(EXTRACTED ENTRIES Opens)

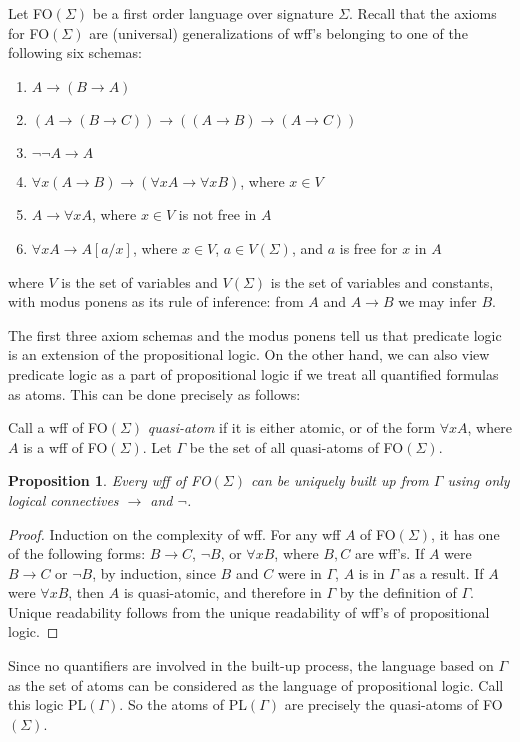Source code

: \documentclass[12pt]{article}
\newtheorem{prop}{Proposition}
\begin{document}
Let FO$(\Sigma)$ be a first order language over signature $\Sigma$.  Recall that the axioms for FO$(\Sigma)$ are (universal) generalizations of wff's belonging to one of the following six schemas:
\begin{enumerate}
\item $A\to (B\to A)$
\item $(A\to (B\to C)) \to ((A\to B)\to (A\to C))$
\item $\neg \neg A \to A$
\item $\forall x (A\to B) \to (\forall x A \to \forall x B)$, where $x\in V$
\item $A\to \forall x A$, where $x\in V$ is not free in $A$
\item $\forall x A \to A[a/x]$, where $x\in V$, $a\in V(\Sigma)$, and $a$ is free for $x$ in $A$
\end{enumerate}
where $V$ is the set of variables and $V(\Sigma)$ is the set of variables and constants, with modus ponens as its rule of inference: from $A$ and $A\to B$ we may infer $B$.

The first three axiom schemas and the modus ponens tell us that predicate logic is an extension of the propositional logic.  On the other hand, we can also view predicate logic as a part of propositional logic if we treat all quantified formulas as atoms.  This can be done precisely as follows: 

Call a wff of FO$(\Sigma)$ \emph{quasi-atom} if it is either atomic, or of the form $\forall x A$, where $A$ is a wff of  FO$(\Sigma)$.  Let $\Gamma$ be the set of all quasi-atoms of FO$(\Sigma)$.

\begin{prop} Every wff of FO$(\Sigma)$ can be uniquely built up from $\Gamma$ using only logical connectives $\to$ and $\neg$. \end{prop}
\begin{proof}  Induction on the complexity of wff.  For any wff $A$ of FO$(\Sigma)$, it has one of the following forms: $B\to C$, $\neg B$, or $\forall x B$, where $B,C$ are wff's.  If $A$ were $B\to C$ or $\neg B$, by induction, since $B$ and $C$ were in $\Gamma$, $A$ is in $\Gamma$ as a result.  If $A$ were $\forall x B$, then $A$ is quasi-atomic, and therefore in $\Gamma$ by the definition of $\Gamma$.  Unique readability follows from the unique readability of wff's of propositional logic.
\end{proof}

Since no quantifiers are involved in the built-up process, the language based on $\Gamma$ as the set of atoms can be considered as the language of propositional logic.  Call this logic PL$(\Gamma)$.  So the atoms of PL$(\Gamma)$ are precisely the quasi-atoms of FO$(\Sigma)$.
\end{document}
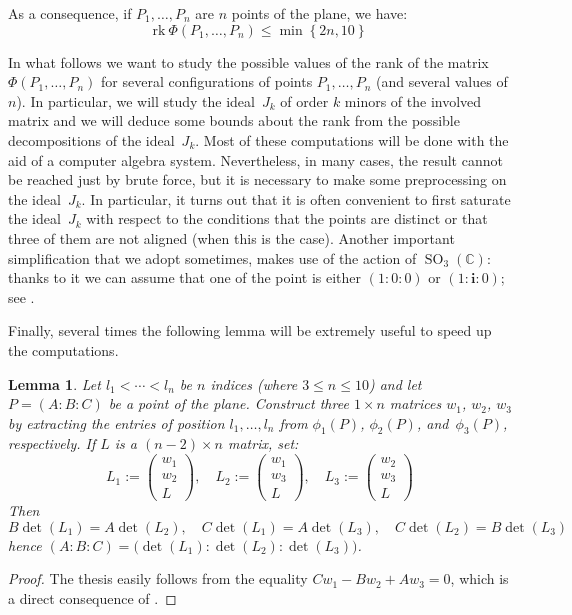 \documentclass[11pt, a4paper, reqno, captions=tableheading,bibliography=totoc]{scrartcl}
\theoremstyle{plain}
\newtheorem{lemma}{Lemma}[section]
\theoremstyle{definition}
\newcommand{\C}{\mathbb{C}}
\newcommand{\SO}{\operatorname{SO}}
\newcommand{\iii}{\textbf{i}}
\begin{document}
As a consequence, if $P_1, \dots, P_n$ are $n$ points of the plane, we have:
\begin{equation}
\label{bound_rank}
\text{rk} \  \Phi(P_1, \dots, P_n) \leq \min \left\{2n, 10 \right\}
\end{equation}

In what follows we want to study the possible values of the rank of the matrix
$\Phi(P_1, \dots, P_n)$ for several configurations of points $P_1, \dots, P_n$
(and several values of $n$).
In particular, we will study the ideal~$J_k$ of order $k$ minors of the
involved matrix and we will deduce some bounds about the rank from the possible
decompositions of the ideal~$J_k$. Most of these computations will be done
with the aid of a computer algebra system. Nevertheless, in many cases,
the result cannot be reached just by brute force, but it is necessary to
make some preprocessing on the ideal~$J_k$. In particular, it turns out that
it is often convenient to first saturate the ideal~$J_k$ with respect to
the conditions that the
points are distinct or that three of them are not aligned (when this is the
case). Another important simplification that we adopt sometimes, makes use
of the action of $\SO_3(\C)$: thanks to it we can assume that one of
the point is either $(1: 0: 0)$ or $(1: \iii: 0)$; see .

Finally, several times the following lemma will be extremely useful
to speed up the computations.

\begin{lemma}
\label{lemma:minors}
Let $l_1 < \cdots <l_n$ be $n$ indices (where $3 \leq n \leq 10$) and let $P = (A: B: C)$ be a point of the plane.
Construct three $1 \times n$ matrices $w_1$, $w_2$, $w_3$ by extracting the entries of position $l_1, \dotsc, l_n$ from $\phi_1(P)$, $\phi_2(P)$, and~$\phi_3(P)$, respectively. If $L$ is a $(n-2) \times n$ matrix, set:
  \[
  L_1 := \left(\begin{array}{c}w_1 \\ w_2 \\ L\end{array}  \right), \quad
  L_2 := \left(\begin{array}{c}w_1 \\ w_3 \\ L\end{array}  \right), \quad
  L_3 := \left(\begin{array}{c}w_2 \\ w_3 \\ L\end{array}  \right)
  \]
  Then
  \[
  B \det(L_1) = A \det(L_2), \quad
  C \det(L_1) = A \det(L_3), \quad
  C \det(L_2) = B \det(L_3)
  \]
  hence $(A: B: C) = \bigl( \det(L_1): \det(L_2): \det(L_3) \bigr)$.
\end{lemma}
\begin{proof}
  The thesis easily follows from the equality $C w_1 - B w_2 + A w_3 = 0$, which is a direct consequence of .
\end{proof}
\end{document}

(EXTRACTED ENTRIES Closes)

Copy out the lines of the data where the string "result" occurs.

\begin{proof}  Induction on the complexity of wff.  For any wff $A$ of FO$(\Sigma)$, it has one of the following forms: $B\to C$, $\neg B$, or $\forall x B$, where $B,C$ are wff's.  If $A$ were $B\to C$ or $\neg B$, by induction, since $B$ and $C$ were in $\Gamma$, $A$ is in $\Gamma$ as a result.  If $A$ were $\forall x B$, then $A$ is quasi-atomic, and therefore in $\Gamma$ by the definition of $\Gamma$.  Unique readability follows from the unique readability of wff's of propositional logic.
the result cannot be reached just by brute force, but it is necessary to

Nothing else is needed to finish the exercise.